According to my bearded friend, I apparently look like an “Indian.”

That question signalled that this was going to be an interesting journey on the other side of the world.

As we drove off to Colombo, I asked the driver about his country and the first thing he said was: “It is cleaner than India.” Further along, he told me there were some important things I needed to know while in the country. He proceeded to give me a crash course in Sinhali—the official language of Sri Lanka. All I took away from his class was “isthuti,” which means thank you, and “aubowan,” which means welcome.

He said the national dish was rice and curry but I should be careful with the spices. As we drove into Colombo One, he said, “you will pass this rough area before you enter where you are going.” The area resembled Beetham Gardens in Trinidad. He said Colombo One was the area where all the deals for metal and car parts take place. The guys in the area were rough, he said, and I must not come this way, all the while still asking whether I was from south India.

He gave an example of the kind of thing that happens there.
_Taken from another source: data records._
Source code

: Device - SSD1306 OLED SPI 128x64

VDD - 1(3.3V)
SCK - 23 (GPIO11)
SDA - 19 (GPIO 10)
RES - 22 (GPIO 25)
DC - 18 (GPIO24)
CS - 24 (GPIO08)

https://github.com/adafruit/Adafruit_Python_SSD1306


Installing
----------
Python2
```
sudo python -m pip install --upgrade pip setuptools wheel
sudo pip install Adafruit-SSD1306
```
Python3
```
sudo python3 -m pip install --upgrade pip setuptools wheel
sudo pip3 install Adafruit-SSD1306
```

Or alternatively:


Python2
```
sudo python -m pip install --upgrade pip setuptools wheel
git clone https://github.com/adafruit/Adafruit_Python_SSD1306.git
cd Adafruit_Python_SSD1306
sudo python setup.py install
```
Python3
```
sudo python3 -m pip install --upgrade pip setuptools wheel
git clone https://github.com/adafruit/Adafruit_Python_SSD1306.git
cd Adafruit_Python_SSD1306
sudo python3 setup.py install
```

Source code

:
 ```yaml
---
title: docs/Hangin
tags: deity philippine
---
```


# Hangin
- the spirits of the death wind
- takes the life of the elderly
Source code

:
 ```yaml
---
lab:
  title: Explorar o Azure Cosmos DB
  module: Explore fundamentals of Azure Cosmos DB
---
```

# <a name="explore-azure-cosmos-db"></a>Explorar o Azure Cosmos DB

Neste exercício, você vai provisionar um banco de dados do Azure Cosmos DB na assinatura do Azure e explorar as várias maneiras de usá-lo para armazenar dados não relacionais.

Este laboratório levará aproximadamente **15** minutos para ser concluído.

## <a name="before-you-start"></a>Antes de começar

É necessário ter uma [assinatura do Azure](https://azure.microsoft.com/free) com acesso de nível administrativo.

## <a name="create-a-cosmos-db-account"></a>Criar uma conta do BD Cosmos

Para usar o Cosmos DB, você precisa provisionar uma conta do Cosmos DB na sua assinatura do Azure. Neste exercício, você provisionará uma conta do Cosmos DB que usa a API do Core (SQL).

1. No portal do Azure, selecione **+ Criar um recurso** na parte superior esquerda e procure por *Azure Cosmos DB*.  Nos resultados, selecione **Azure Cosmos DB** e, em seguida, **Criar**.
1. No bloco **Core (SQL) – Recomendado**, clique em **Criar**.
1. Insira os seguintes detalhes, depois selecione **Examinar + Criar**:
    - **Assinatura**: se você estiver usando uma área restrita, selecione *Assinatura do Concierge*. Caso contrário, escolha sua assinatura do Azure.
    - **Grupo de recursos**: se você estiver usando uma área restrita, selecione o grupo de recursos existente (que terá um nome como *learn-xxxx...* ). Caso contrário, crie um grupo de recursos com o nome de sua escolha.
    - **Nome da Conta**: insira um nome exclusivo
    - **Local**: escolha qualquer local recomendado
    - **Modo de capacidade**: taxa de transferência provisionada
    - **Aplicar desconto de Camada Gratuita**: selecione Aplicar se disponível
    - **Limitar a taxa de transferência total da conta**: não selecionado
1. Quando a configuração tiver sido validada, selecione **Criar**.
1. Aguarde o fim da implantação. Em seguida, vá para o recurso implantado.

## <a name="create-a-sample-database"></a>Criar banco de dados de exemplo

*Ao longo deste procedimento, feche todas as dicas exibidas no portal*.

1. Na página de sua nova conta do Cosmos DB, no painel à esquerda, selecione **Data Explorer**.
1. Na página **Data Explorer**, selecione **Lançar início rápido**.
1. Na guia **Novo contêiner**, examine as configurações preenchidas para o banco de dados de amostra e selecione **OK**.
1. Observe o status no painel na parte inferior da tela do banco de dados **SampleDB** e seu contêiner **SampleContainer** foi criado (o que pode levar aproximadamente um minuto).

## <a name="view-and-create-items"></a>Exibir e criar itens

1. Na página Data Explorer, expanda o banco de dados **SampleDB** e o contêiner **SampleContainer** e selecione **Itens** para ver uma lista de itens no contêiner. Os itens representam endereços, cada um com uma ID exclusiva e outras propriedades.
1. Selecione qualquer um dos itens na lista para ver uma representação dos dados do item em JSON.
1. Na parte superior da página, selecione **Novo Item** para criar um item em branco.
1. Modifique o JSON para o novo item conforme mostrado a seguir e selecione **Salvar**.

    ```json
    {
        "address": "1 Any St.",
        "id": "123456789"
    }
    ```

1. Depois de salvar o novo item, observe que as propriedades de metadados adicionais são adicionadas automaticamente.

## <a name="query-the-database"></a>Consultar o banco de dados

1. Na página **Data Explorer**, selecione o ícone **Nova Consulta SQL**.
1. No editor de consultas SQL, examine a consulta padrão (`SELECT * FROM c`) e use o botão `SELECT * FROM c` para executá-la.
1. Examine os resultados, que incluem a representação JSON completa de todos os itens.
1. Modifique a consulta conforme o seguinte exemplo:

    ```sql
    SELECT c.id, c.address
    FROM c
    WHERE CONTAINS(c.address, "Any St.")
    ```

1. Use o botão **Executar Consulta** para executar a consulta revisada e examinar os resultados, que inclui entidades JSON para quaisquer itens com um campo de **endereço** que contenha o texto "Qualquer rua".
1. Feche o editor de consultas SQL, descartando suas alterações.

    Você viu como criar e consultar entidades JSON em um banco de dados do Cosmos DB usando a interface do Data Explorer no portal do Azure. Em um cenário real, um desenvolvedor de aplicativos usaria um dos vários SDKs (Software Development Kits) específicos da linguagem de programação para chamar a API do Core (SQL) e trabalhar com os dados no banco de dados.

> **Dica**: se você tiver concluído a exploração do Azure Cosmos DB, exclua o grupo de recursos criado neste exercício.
If a driver lost a hubcap he would drive into the area to buy one and guys will rush to try and sell to him. Once they realise what he is looking for, they will tell him sit in the car and don’t worry to come out in the heat. While one guy engages him in conversation, another one will go to his back wheel, take out the hubcap and sell it back to him. Of course, the driver thinks he’s got a deal when he has actually bought his own hubcap.
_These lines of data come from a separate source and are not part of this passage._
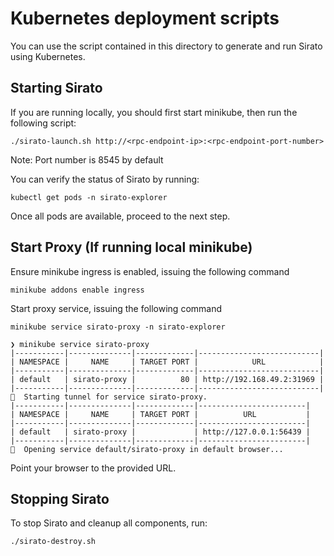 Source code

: # Kubernetes deployment scripts

You can use the script contained in this directory to generate and run Sirato using Kubernetes.

## Starting Sirato

If you are running locally, you should first start minikube, then run the following script:

```
./sirato-launch.sh http://<rpc-endpoint-ip>:<rpc-endpoint-port-number> 
```

Note: Port number is 8545 by default

You can verify the status of Sirato by running:

```
kubectl get pods -n sirato-explorer
```

Once all pods are available, proceed to the next step.

## Start Proxy (If running local minikube)

Ensure minikube ingress is enabled, issuing the following command

```
minikube addons enable ingress
```

Start proxy service, issuing the following command

```
minikube service sirato-proxy -n sirato-explorer
```

```
❯ minikube service sirato-proxy
|-----------|--------------|-------------|---------------------------|
| NAMESPACE |     NAME     | TARGET PORT |            URL            |
|-----------|--------------|-------------|---------------------------|
| default   | sirato-proxy |          80 | http://192.168.49.2:31969 |
|-----------|--------------|-------------|---------------------------|
🏃  Starting tunnel for service sirato-proxy.
|-----------|--------------|-------------|------------------------|
| NAMESPACE |     NAME     | TARGET PORT |          URL           |
|-----------|--------------|-------------|------------------------|
| default   | sirato-proxy |             | http://127.0.0.1:56439 |
|-----------|--------------|-------------|------------------------|
🎉  Opening service default/sirato-proxy in default browser...
```

Point your browser to the provided URL.

## Stopping Sirato

To stop Sirato and cleanup all components, run:

```
./sirato-destroy.sh
```
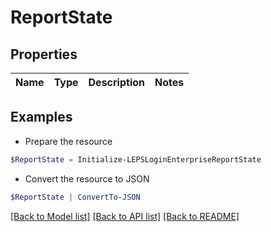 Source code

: # ReportState
## Properties

Name | Type | Description | Notes
------------ | ------------- | ------------- | -------------

## Examples

- Prepare the resource
```powershell
$ReportState = Initialize-LEPSLoginEnterpriseReportState 
```

- Convert the resource to JSON
```powershell
$ReportState | ConvertTo-JSON
```

[[Back to Model list]](../README.md#documentation-for-models) [[Back to API list]](../README.md#documentation-for-api-endpoints) [[Back to README]](../README.md)

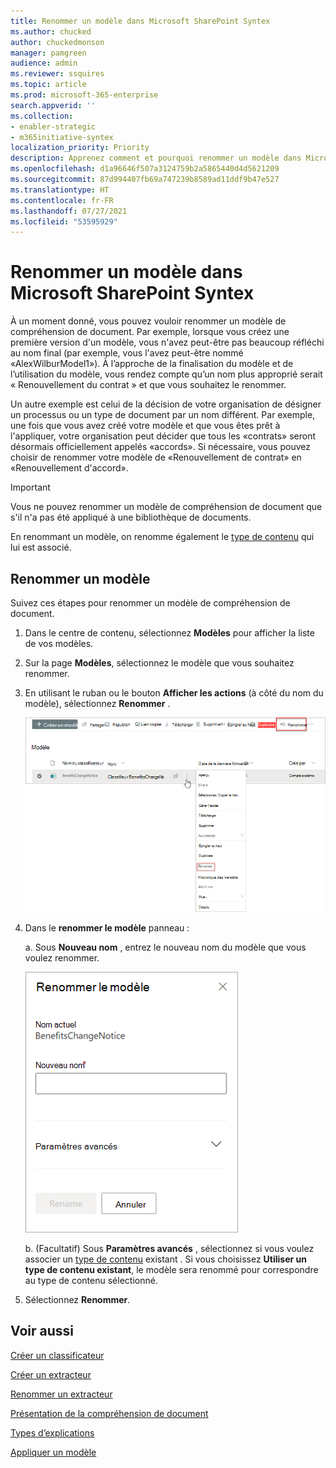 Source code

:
 ```yaml
---
title: Renommer un modèle dans Microsoft SharePoint Syntex
ms.author: chucked
author: chuckedmonson
manager: pamgreen
audience: admin
ms.reviewer: ssquires
ms.topic: article
ms.prod: microsoft-365-enterprise
search.appverid: ''
ms.collection:
- enabler-strategic
- m365initiative-syntex
localization_priority: Priority
description: Apprenez comment et pourquoi renommer un modèle dans Microsoft SharePoint Syntex.
ms.openlocfilehash: d1a96646f507a3124759b2a5865440d4d5621209
ms.sourcegitcommit: 87d994407fb69a747239b8589ad11ddf9b47e527
ms.translationtype: HT
ms.contentlocale: fr-FR
ms.lasthandoff: 07/27/2021
ms.locfileid: "53595929"
---
```

# <a name="rename-a-model-in-microsoft-sharepoint-syntex"></a>Renommer un modèle dans Microsoft SharePoint Syntex

À un moment donné, vous pouvez vouloir renommer un modèle de compréhension de document. Par exemple, lorsque vous créez une première version d'un modèle, vous n'avez peut-être pas beaucoup réfléchi au nom final (par exemple, vous l'avez peut-être nommé «AlexWilburModel1»). À l’approche de la finalisation du modèle et de l’utilisation du modèle, vous rendez compte qu’un nom plus approprié serait « Renouvellement du contrat » et que vous souhaitez le renommer.  

Un autre exemple est celui de la décision de votre organisation de désigner un processus ou un type de document par un nom différent. Par exemple, une fois que vous avez créé votre modèle et que vous êtes prêt à l'appliquer, votre organisation peut décider que tous les «contrats» seront désormais officiellement appelés «accords». Si nécessaire, vous pouvez choisir de renommer votre modèle de «Renouvellement de contrat» en «Renouvellement d'accord».

> [!IMPORTANT]
> Vous ne pouvez renommer un modèle de compréhension de document que s'il n'a pas été appliqué à une bibliothèque de documents. 

En renommant un modèle, on renomme également le [type de contenu](/sharepoint/governance/content-type-and-workflow-planning#content-type-overview) qui lui est associé.

## <a name="rename-a-model"></a>Renommer un modèle

Suivez ces étapes pour renommer un modèle de compréhension de document.

1. Dans le centre de contenu, sélectionnez **Modèles** pour afficher la liste de vos modèles.

2. Sur la page **Modèles**, sélectionnez le modèle que vous souhaitez renommer.

3. En utilisant le ruban ou le bouton **Afficher les actions** (à côté du nom du modèle), sélectionnez **Renommer** . </br>

    ![Capture d'écran de la page Modèles montrant un modèle sélectionné avec les options de renommage en surbrillance.](../media/content-understanding/select-model-rename-both.png) </br>

4. Dans le **renommer le modèle** panneau :

   a. Sous **Nouveau nom** , entrez le nouveau nom du modèle que vous voulez renommer.</br>

    ![Capture d'écran montrant le panneau Renommer le modèle.](../media/content-understanding/rename-model-panel.png) </br>

   b. (Facultatif) Sous **Paramètres avancés** , sélectionnez si vous voulez associer un [type de contenu](/sharepoint/governance/content-type-and-workflow-planning#content-type-overview) existant . Si vous choisissez **Utiliser un type de contenu existant**, le modèle sera renommé pour correspondre au type de contenu sélectionné.

5. Sélectionnez **Renommer**.

## <a name="see-also"></a>Voir aussi
[Créer un classificateur](create-a-classifier.md)

[Créer un extracteur](create-an-extractor.md)

[Renommer un extracteur](rename-an-extractor.md)

[Présentation de la compréhension de document](document-understanding-overview.md)

[Types d’explications](explanation-types-overview.md)

[Appliquer un modèle](apply-a-model.md) 
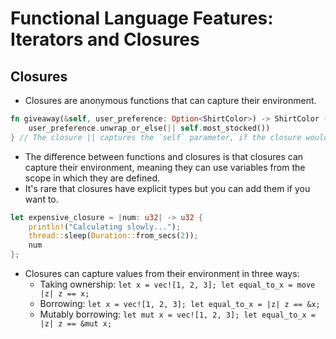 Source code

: # Functional Language Features: Iterators and Closures

## Closures

- Closures are anonymous functions that can capture their environment.

```rust
fn giveaway(&self, user_preference: Option<ShirtColor>) -> ShirtColor {
    user_preference.unwrap_or_else(|| self.most_stocked())
} // The closure || captures the `self` parameter, if the closure would need parameters, they would be inside the pipes.
```

- The difference between functions and closures is that closures can capture their environment, meaning they can use variables from the scope in which they are defined.
- It's rare that closures have explicit types but you can add them if you want to.

```rust
let expensive_closure = |num: u32| -> u32 {
    println!("Calculating slowly...");
    thread::sleep(Duration::from_secs(2));
    num
};
```

- Closures can capture values from their environment in three ways:
  - Taking ownership: `let x = vec![1, 2, 3]; let equal_to_x = move |z| z == x;`
  - Borrowing: `let x = vec![1, 2, 3]; let equal_to_x = |z| z == &x;`
  - Mutably borrowing: `let mut x = vec![1, 2, 3]; let equal_to_x = |z| z == &mut x;`
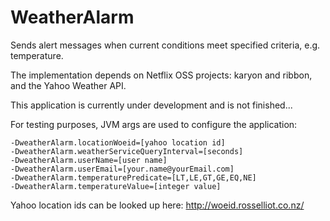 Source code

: WeatherAlarm
============

Sends alert messages when current conditions meet specified criteria, e.g. temperature.

The implementation depends on Netflix OSS projects: karyon and ribbon, and the Yahoo Weather API.

This application is currently under development and is not finished...

For testing purposes, JVM args are used to configure the application:

```
-DweatherAlarm.locationWoeid=[yahoo location id]
-DweatherAlarm.weatherServiceQueryInterval=[seconds] 
-DweatherAlarm.userName=[user name]
-DweatherAlarm.userEmail=[your.name@yourEmail.com]
-DweatherAlarm.temperaturePredicate=[LT,LE,GT,GE,EQ,NE]
-DweatherAlarm.temperatureValue=[integer value]
```

Yahoo location ids can be looked up here: http://woeid.rosselliot.co.nz/
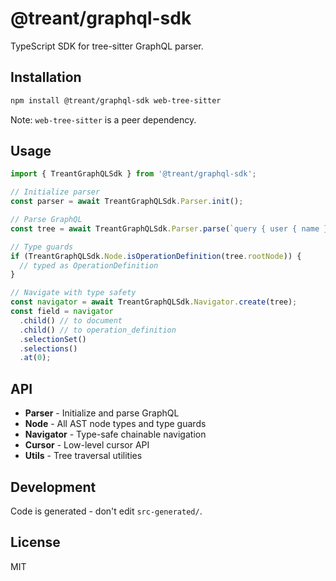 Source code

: # @treant/graphql-sdk

TypeScript SDK for tree-sitter GraphQL parser.

## Installation

```bash
npm install @treant/graphql-sdk web-tree-sitter
```

Note: `web-tree-sitter` is a peer dependency.

## Usage

```typescript
import { TreantGraphQLSdk } from '@treant/graphql-sdk';

// Initialize parser
const parser = await TreantGraphQLSdk.Parser.init();

// Parse GraphQL
const tree = await TreantGraphQLSdk.Parser.parse(`query { user { name } }`);

// Type guards
if (TreantGraphQLSdk.Node.isOperationDefinition(tree.rootNode)) {
  // typed as OperationDefinition
}

// Navigate with type safety
const navigator = await TreantGraphQLSdk.Navigator.create(tree);
const field = navigator
  .child() // to document
  .child() // to operation_definition
  .selectionSet()
  .selections()
  .at(0);
```

## API

- **Parser** - Initialize and parse GraphQL
- **Node** - All AST node types and type guards
- **Navigator** - Type-safe chainable navigation
- **Cursor** - Low-level cursor API
- **Utils** - Tree traversal utilities

## Development

Code is generated - don't edit `src-generated/`.

## License

MIT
As we reached Colombo Three, I saw high-rise buildings and two like the Twin Towers in Port-of-Spain though much higher. It is called the World Trade Centre and much of the country’s trade takes place here.

I spent one night in Colombo and then it was down to Galle for the first Test. A tuk-tuk ride took me to the nearby train station which was south along the coast. This ride was reminiscent of of the drive along Manzanilla Road. It was breathtaking to see the sights of waves crashing in on the shore and small houses built alongside. There was also brisk trade in the small towns we passed through. I arrived in Galle around lunchtime and a tuk-tuk driver took me to my hotel. The hotel was about five minutes from the train station but this driver—playing smart—charged me 450 Sri Lankan rupees (TT$22). He drove through a village and brought me back out onto the main road and to the hotel.
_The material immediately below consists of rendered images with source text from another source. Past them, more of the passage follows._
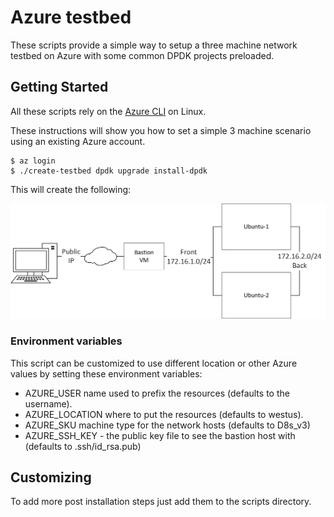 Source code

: # Azure testbed

These scripts provide a simple way to setup a three machine network testbed on Azure with some common DPDK projects preloaded.

## Getting Started

All these scripts rely on the
[Azure CLI](https://docs.microsoft.com/en-us/cli/azure/?view=azure-cli-latest)
on Linux.

These instructions will show you how to set a simple 3 machine scenario using an existing Azure account.

```
$ az login
$ ./create-testbed dpdk upgrade install-dpdk
```

This will create the following:

![alt two machine plus bastion example](img/testbed.png)

### Environment variables

This script can be customized to use different location or other Azure values by setting these environment variables:

 - AZURE_USER name used to prefix the resources (defaults to the username).
 - AZURE_LOCATION where to put the resources (defaults to westus).
 - AZURE_SKU machine type for the network hosts (defaults to D8s_v3)
 - AZURE_SSH_KEY - the public key file to see the bastion host with (defaults to .ssh/id_rsa.pub)

## Customizing

To add more post installation steps just add them to the scripts directory.
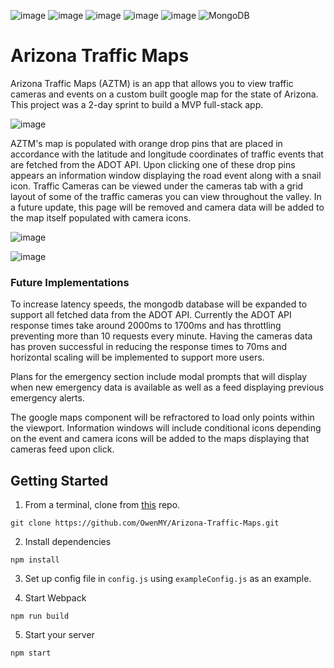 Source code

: ![image](https://img.shields.io/badge/JavaScript-323330?style=for-the-badge&logo=javascript&logoColor=F7DF1E) ![image](https://img.shields.io/badge/React-20232A?style=for-the-badge&logo=react&logoColor=61DAFB) ![image](https://img.shields.io/badge/CSS3-1572B6?style=for-the-badge&logo=css3&logoColor=white) ![image](https://img.shields.io/badge/HTML5-E34F26?style=for-the-badge&logo=html5&logoColor=white) ![image](https://img.shields.io/badge/Express.js-000000?style=for-the-badge&logo=express&logoColor=white) ![MongoDB](https://img.shields.io/badge/MongoDB-%234ea94b.svg?style=for-the-badge&logo=mongodb&logoColor=white)

# Arizona Traffic Maps
Arizona Traffic Maps (AZTM) is an app that allows you to view traffic cameras and events on a custom built google map for the state of Arizona. This project was a 2-day sprint to build a MVP full-stack app.

![image](https://lh3.googleusercontent.com/8vx06nJxucGnL_10P1MaSZkHpWRFNE-LOJ4ZU5JVzSfwCZEsQ21607gtTQQtoKehxOrufXAJNUBiDyLjymsmBOZ9-qv2tTkzs7T-1h9qrVUx9RRVSEj6Kn6kwnoKZY83ANLQPagpMA=w2400)

AZTM's map is populated with orange drop pins that are placed in accordance with the latitude and longitude coordinates of traffic events that are fetched from the ADOT API. Upon clicking one of these drop pins appears an information window displaying the road event along with a snail icon.  Traffic Cameras can be viewed under the cameras tab with a grid layout of some of the traffic cameras you can view throughout the valley. In a future update, this page will be removed and camera data will be added to the map itself populated with camera icons.  

![image](https://lh3.googleusercontent.com/dGpPPGPNsH0PLOZ0HK3GjCxOBQueY1lY8O7FgZyRvJC3aiTpV-mKuTT7uc4MC2oNkHDshYWjxiEpYT9BKQq_HHMA0r4OjFsLkn8hmsIepX2z3mZJk82csFRn1rEDzjh7_sY4VQaXqA=w2400)

![image](https://lh3.googleusercontent.com/u13JWK3EF4aPjr6-i0nDI-toDSg30lwJ1PP26kuFwegQT2LScDveBt0z_4dq0G3l33ar8bVlPzY08ZLg87LXAO2AuT8TA1nia-ovbbHfrvFMXDIDDfsU8TD3e1G9NI1R9KZaN_xtEQ=w2400)

### Future Implementations
To increase latency speeds, the mongodb database will be expanded to support all fetched data from the ADOT API.  Currently the ADOT API response times take around 2000ms to 1700ms and has throttling preventing more than 10 requests every minute. Having the cameras data has proven successful in reducing the response times to 70ms and horizontal scaling will be implemented to support more users.

Plans for the emergency section include modal prompts that will display when new emergency data is available as well as a feed displaying previous emergency alerts.

The google maps component will be refractored to load only points within the viewport. Information windows will include conditional icons depending on the event and camera icons will be added to the maps displaying that cameras feed upon click.


## Getting Started
1. From a terminal, clone from [this](https://github.com/OwenMY/Arizona-Traffic-Maps.git) repo.
```
git clone https://github.com/OwenMY/Arizona-Traffic-Maps.git
```
2. Install dependencies
```
npm install
```

3. Set up config file in `config.js` using `exampleConfig.js` as an example.

4. Start Webpack
```
npm run build
```
5. Start your server
```
npm start
```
Every day I walked to the cricket ground which was opposite the train station and it took me around ten minutes. He pulled a fast one on me, it’s a good thing I did not take his advice and book into a “wonderful” hotel in the Fort. After he realised I was a journalist covering the Test series, he said he had a nice place to show me because I needed peace and quiet to focus. Little did he know that I worked at the T&T Guardian with loquacious assistant sports editor Keith Clement making noise all day.

As I stepped out to get to the hotel he recommended, I had to jump over water on the premises and when I went to the room it was old, dingy and there was a mosquito net over the bed. I would have rather slept at the train station than stayed there.

Galle was very hot but the people were so warm and friendly, they reminded me a lot of the people at home. There were shops along the main road and people selling on the pavements, all the while keeping an eye out for the law—reminds you of somewhere?

In Galle, I had an opportunity to speak to people who had survived the dreadful tsunami which struck in 2004. Some said the wave came in at around 20 feet, some said as high as some very tall coconut trees. One thing about the people here, they seem to be extremely resilient. They built up their city and were going about their business like it never happened.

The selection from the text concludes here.